La cosiddetta ‘strategia della tensione’, portata avanti a partire dal 1969 da settori della classe dominante con la strage di Piazza Fontana a Milano, proseguita con le stragi Piazza della Loggia a Brescia e del treno Italicus (1974), della stazione di Bologna (1980) e del Rapido 904 a San Benedetto val di Sambro (1984) oltre ad altri episodi minori e nella quale per alcuni aspetti, come il ricorrere in determinati casi del coinvolgimento delle stesse persone, si possono includere le stragi del 1992-93 (Falcone, Borsellino, attentati a Roma e Milano), è stata utilizzata in Italia per bloccare l’avanzamento della lotta di classe e scongiurare, dal punto di vista della borghesia, il rischio di una rivoluzione, oltre a spostare e ridefinire i rapporti di forza tra settori della classe dominante stessa, anche in questo caso a spese della vita di lavoratrici e lavoratori.

Ma non bisogna cadere nell’errore di considerare la presenza attiva dello Stato in queste vicende come la conseguenza di una degenerazione morale di alcune persone o gruppi di persone. La logica dei “servizi segreti deviati “ non regge più.

Come si può desumere dallo studio delle vicende storiche, e come sostengono i marxisti, lo Stato non è altro, in ultima analisi, che un insieme di apparati e di corpi armati al servizio della classe dominante, che lo usa come strumento di oppressione nei confronti delle classi subalterne.

Concretamente, ciò significa che è nella natura e nell’ambito del funzionamento normale dello stato borghese il fatto di potersi servire di organizzazioni criminali come la ‘ndrangheta o Cosa Nostra, o di manovalanza fascista, se questo serve a mantenere il dominio della borghesia in situazioni in cui dalla stessa è ritenuto necessario o conveniente il ricorso alla violenza.

Anche se la democrazia liberale è il sistema politico preferito dalla grande borghesia, che le permette di dedicarsi ai propri interessi, vale a dire l’accumulazione dei profitti e lo sfruttamento della classe lavoratrice, in relativa tranquillità, questa gente non esita a mettere da parte ogni apparente scrupolo morale e senso di umanità non appena si sente direttamente minacciata dall’ avanzata delle lavoratrici e dei lavoratori, ricorrendo a qualsiasi mezzo possibile per arrestarla e perpetuare il proprio potere.
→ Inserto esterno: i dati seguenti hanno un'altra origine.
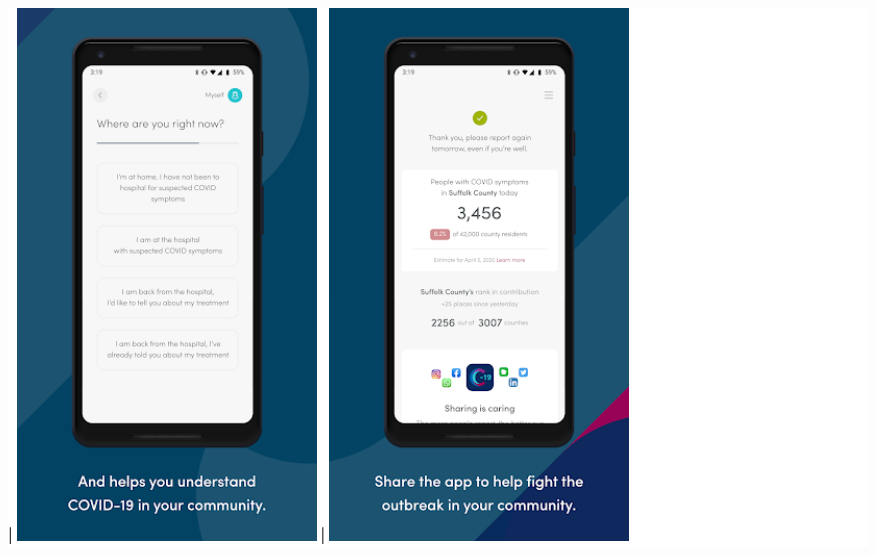  | <img src="resources/com.joinzoe.covid_zoe___0.14/screenshot_7.png" alt="screenshot" width="300"/>  | <img src="resources/com.joinzoe.covid_zoe___0.14/screenshot_8.png" alt="screenshot" width="300"/>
Proprio ciò che è avvenuto in Italia dalla fine degli anni Sessanta all’inizio degli Ottanta.

Neppure il fatto che in Italia sia in vigore dal 1948 una delle costituzioni più avanzate del mondo, comunque frutto di un compromesso tra gli interessi della grande maggioranza della popolazione e quelli dei capitalisti, ha impedito il verificarsi di questi crimini, né che solamente dopo decenni si stia lentamente scoprendo come siano effettivamente andate le cose.

Esistono teorie alternative sulla strage di Bologna, che fanno riferimento a scenari internazionali e lotte di potere nell’ambito mediterraneo come motivazioni dell’eccidio. Questi scenari vengono strumentalizzati in maniera vergognosa dalle destre, che si accingono a scendere in piazza il 2 agosto in una manifestazione separata, con lo scopo di assolvere i neofascisti.

I fatti che stanno emergendo sembrano ridimensionare queste teorie a depistaggi creati appositamente per coprire le reali responsabilità.

Ma, paradossalmente, se anche ci fosse qualcosa di vero in tali elucubrazioni, ciò non scalfirebbe minimamente la validità della nostra analisi.

Solamente con un cambiamento radicale nella società, solamente con una rivoluzione socialista e con la presa del potere da parte dei lavoratori, avremo la garanzia che simili fatti non si possano più ripetere e potremo fare piena luce sugli aspetti più oscuri della nostra storia.